Wordle App Copies Viral Internet Game For A "Quick Buck"

You've seen those coloured tiles on Twitter and if you say you haven't, you're lying. Wordle is a completely free browser game that went viral overnight, but someone decided to copy the idea and name while hamfisting in a subscription service.

The story behind Wordle is sweet, heartwarming, and wholesome, but the story of developer Zach Shakked is anything but. While software engineer John Wardle made it for his wife who is a big fan of word games, Shakked was trying to cash in on a trend by stealing the idea.

He took the name Wordle, the idea, and its visuals, and he put his copy on the App Store, duping many who believed it to be the viral game they were seeing online. While the original is free and has a daily limit, Shakked's has a monthly subscription fee of $29.99. It lets you play more than once a day.

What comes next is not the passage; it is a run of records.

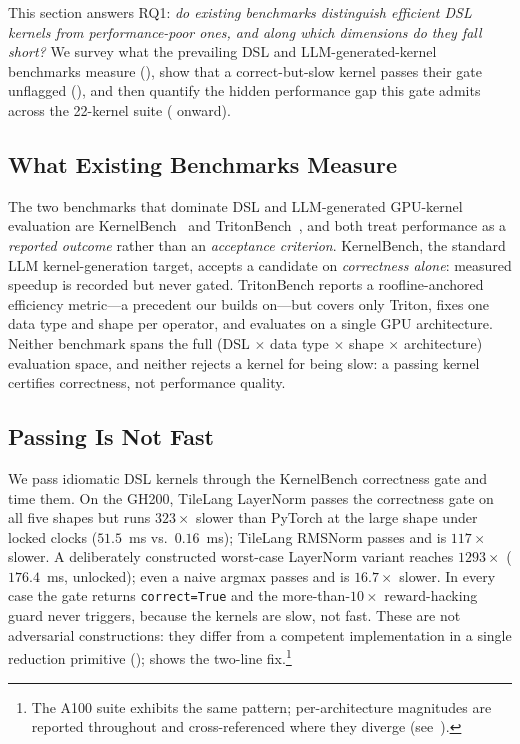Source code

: This section answers RQ1: \emph{do existing benchmarks distinguish efficient DSL kernels from performance-poor ones, and along which dimensions do they fall short?}
We survey what the prevailing DSL and LLM-generated-kernel benchmarks measure (), show that a correct-but-slow kernel passes their gate unflagged (), and then quantify the hidden performance gap this gate admits across the 22-kernel suite ( onward).

\subsection{What Existing Benchmarks Measure}
\label{sec:eval:survey}

The two benchmarks that dominate DSL and LLM-generated GPU-kernel evaluation are KernelBench~\cite{kernelbench} and TritonBench~\cite{li2025tritonbench}, and both treat performance as a \emph{reported outcome} rather than an \emph{acceptance criterion}.
KernelBench, the standard LLM kernel-generation target, accepts a candidate on \emph{correctness alone}: measured speedup is recorded but never gated.
TritonBench reports a roofline-anchored efficiency metric---a precedent our  builds on---but covers only Triton, fixes one data type and shape per operator, and evaluates on a single GPU architecture.
Neither benchmark spans the full (DSL $\times$ data type $\times$ shape $\times$ architecture) evaluation space, and neither rejects a kernel for being slow: a passing kernel certifies correctness, not performance quality.

\subsection{Passing Is Not Fast}
\label{sec:eval:passesslow}

We pass idiomatic DSL kernels through the KernelBench correctness gate and time them.
On the GH200, TileLang LayerNorm passes the correctness gate on all five shapes but runs $323\times$ slower than PyTorch at the large shape under locked clocks ($51.5$~ms vs.\ $0.16$~ms); TileLang RMSNorm passes and is $117\times$ slower. A deliberately constructed worst-case LayerNorm variant reaches $1293\times$ ($176.4$~ms, unlocked); even a naive argmax passes and is $16.7\times$ slower.
In every case the gate returns \texttt{correct=True} and the more-than-$10\times$ reward-hacking guard never triggers, because the kernels are slow, not fast.
These are not adversarial constructions: they differ from a competent implementation in a single reduction primitive ();  shows the two-line fix.\footnote{The A100 suite exhibits the same pattern; per-architecture magnitudes are reported throughout and cross-referenced where they diverge (see~).}

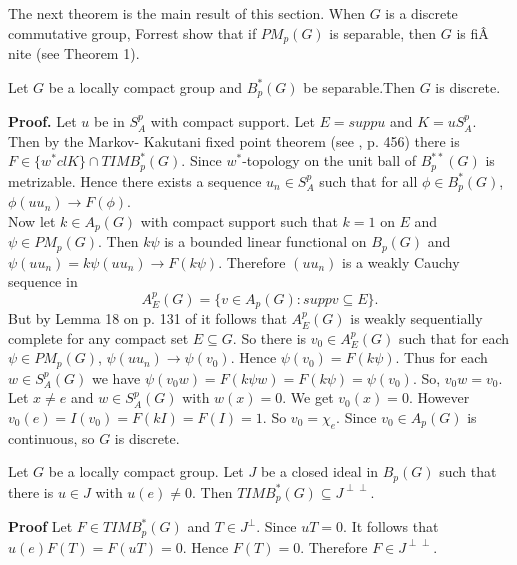 The next theorem is the main result of this section. When $G$ is a discrete commutative group, Forrest show that if $PM_p(G)$ is separable, then $G$ is fiÂnite (see \cite{4} Theorem 1).
\begin{theorem}
Let $G$ be a locally compact group and $B^*_p(G)$ be separable.Then $G$ is discrete.
\end{theorem}
{\bf Proof.} Let $u$ be in $S^p_A$ with compact support. Let $E = supp u$ and $K = uS^p_A$. Then by the Markov- Kakutani fixed point theorem (see \cite{2}, p. 456) there is $F\in \{w^*clK\}\cap TIMB^*_p(G)$. Since $w^*$-topology on the unit ball of $B^{**}_p(G)$ is metrizable. Hence there exists a sequence $u_n\in S^p_A$ such that for all $\phi\in B^*_p(G)$, $\phi(uu_n)\longrightarrow F(\phi)$. \\
\indent
Now let $k\in A_p(G)$ with compact support such that $k = 1$ on $E$ and $\psi\in PM_p(G)$.
Then $k\psi$ is a bounded linear functional on $B_p(G)$ and $\psi(uu_n) =k\psi (uu_n)\longrightarrow F(k\psi)$. Therefore $(uu_n)$ is a weakly Cauchy sequence in
$$A^p_E(G) = \{v\in A_p(G) : supp v\subseteq E\}.$$
But by Lemma 18 on p. 131 of \cite{5} it follows that $A^p_E(G)$ is weakly sequentially complete for any compact set $E\subseteq G$. So there is $v_0\in A^p_E(G)$ such that for each $\psi\in PM_p(G)$, $\psi(uu_n)\longrightarrow \psi(v_0)$. Hence $\psi(v_0) = F(k\psi)$. Thus for each $w\in S^p_A(G)$ we have $\psi(v_0w) = F(k\psi w) = F(k\psi) =\psi(v_0)$. So, $v_0w = v_0$. Let $x\not= e$ and $w\in S^p_A(G)$ with $w(x) = 0$. We get $v_0(x) = 0$. However $v_0(e)=I(v_0) = F(kI) = F(I) = 1$. So $v_0 = \chi_e$. Since $v_0\in A_p(G)$ is continuous, so $G$ is discrete.
\begin{theorem}
Let $G$ be a locally compact group. Let $J$ be a closed ideal in $B_p(G)$ such that there is $u\in J$ with $u(e)\not= 0$. Then $TIMB^*_p(G)\subseteq J^{\perp\perp}$.
\end{theorem}
{\bf Proof}
Let $F\in TIMB^*_p(G)$ and $T\in J^{\perp}$. Since $uT = 0$. It follows that $u(e)F(T) = F(uT)= 0$. Hence $F(T) = 0$. Therefore $F\in J^{\perp\perp}$.\\

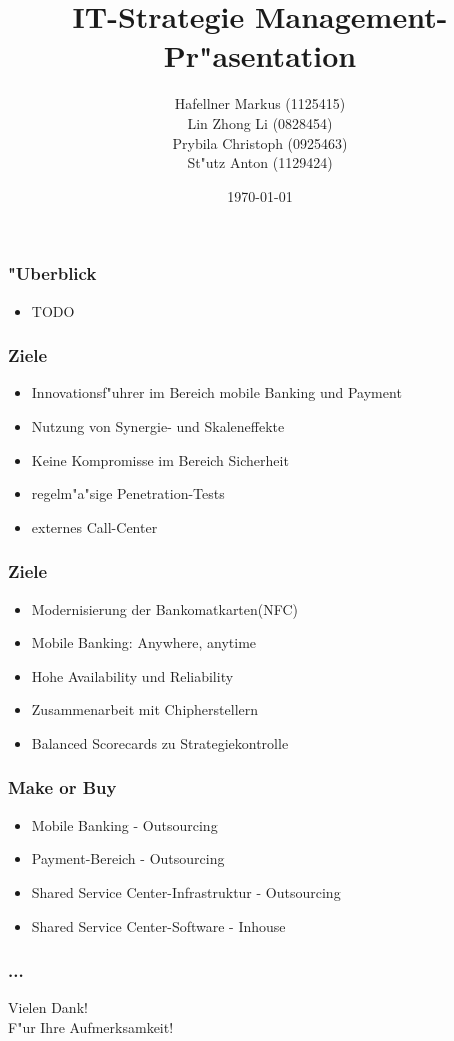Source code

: \documentclass{beamer}
\title{IT-Strategie Management-Pr"asentation}
\author{ Hafellner Markus (1125415)\\
 Lin Zhong Li (0828454)\\
 Prybila Christoph (0925463)\\
 St"utz Anton (1129424)\\
}
\date{\today}
\begin{document}
\maketitle


\begin{frame}

  \frametitle{"Uberblick}
  
  \begin{itemize}

	\item TODO

  \end{itemize}
\end{frame}

\begin{frame}

  \frametitle{Ziele}
  \begin{itemize}

	\item Innovationsf"uhrer im Bereich mobile Banking und Payment
	\item Nutzung von Synergie- und Skaleneffekte
	\item Keine Kompromisse im Bereich Sicherheit
	\item regelm"a"sige Penetration-Tests
	\item externes Call-Center

  \end{itemize}
\end{frame}

\begin{frame}
  \frametitle{Ziele}
  \begin{itemize}

	\item Modernisierung der Bankomatkarten(NFC)
	\item Mobile Banking: Anywhere, anytime
	\item Hohe Availability und Reliability
	\item Zusammenarbeit mit Chipherstellern
	\item Balanced Scorecards zu Strategiekontrolle

  \end{itemize}
\end{frame}

\begin{frame}
  \frametitle{Make or Buy}
  \begin{itemize}

	\item Mobile Banking - Outsourcing
	\item Payment-Bereich - Outsourcing
	\item Shared Service Center-Infrastruktur - Outsourcing
	\item Shared Service Center-Software - Inhouse

  \end{itemize}
\end{frame}

\begin{frame}

  \frametitle{...}
   	Vielen Dank! \\
	F"ur Ihre Aufmerksamkeit!

\end{frame}
\end{document}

Shakked quickly caught fire as many jumped to flag his game on the App Store in defence of Wordle, poking fun at him in his replies with comments such as, "Steal is a five-letter word." He then privated his account while his copied version of Wordle was taken down. He then went on a further rant, upset about the backlash.

He claimed that Wordle is a rip-off of an '80s game show in an attempt to justify his copy, "Wordle is a ripoff of another game. Wordle the word isn't trademarked and there's a bunch of other unrelated word apps named the same thing. Wow, I'll hack together something on the weekend and see if I can make a quick buck."

He claimed the UI was "similar" because he only put it together over the weekend with his plan being to work on an update that overhauled its visuals. It seems like a defence, but it further cements that his version was a quick cash in on a viral trend before it died down.

Zach then justified the subscription fee by saying it's a standard in mobile games and that he does it in every app he makes. The thread continues with backhanded apologies and justifications before Zach finally said, "How do you feel about Apple unilaterally removing apps without any recourse? I spoke to lawyers and the original creator's claim to 'Wordle' was highly dubious."

Ironically, he tweeted in only June last year, "I absolutely despise copycats. Shameless copying is so dumb. Take inspiration from others. Why are they doing that? Why is this a good feature for users? How can we build on top of that?"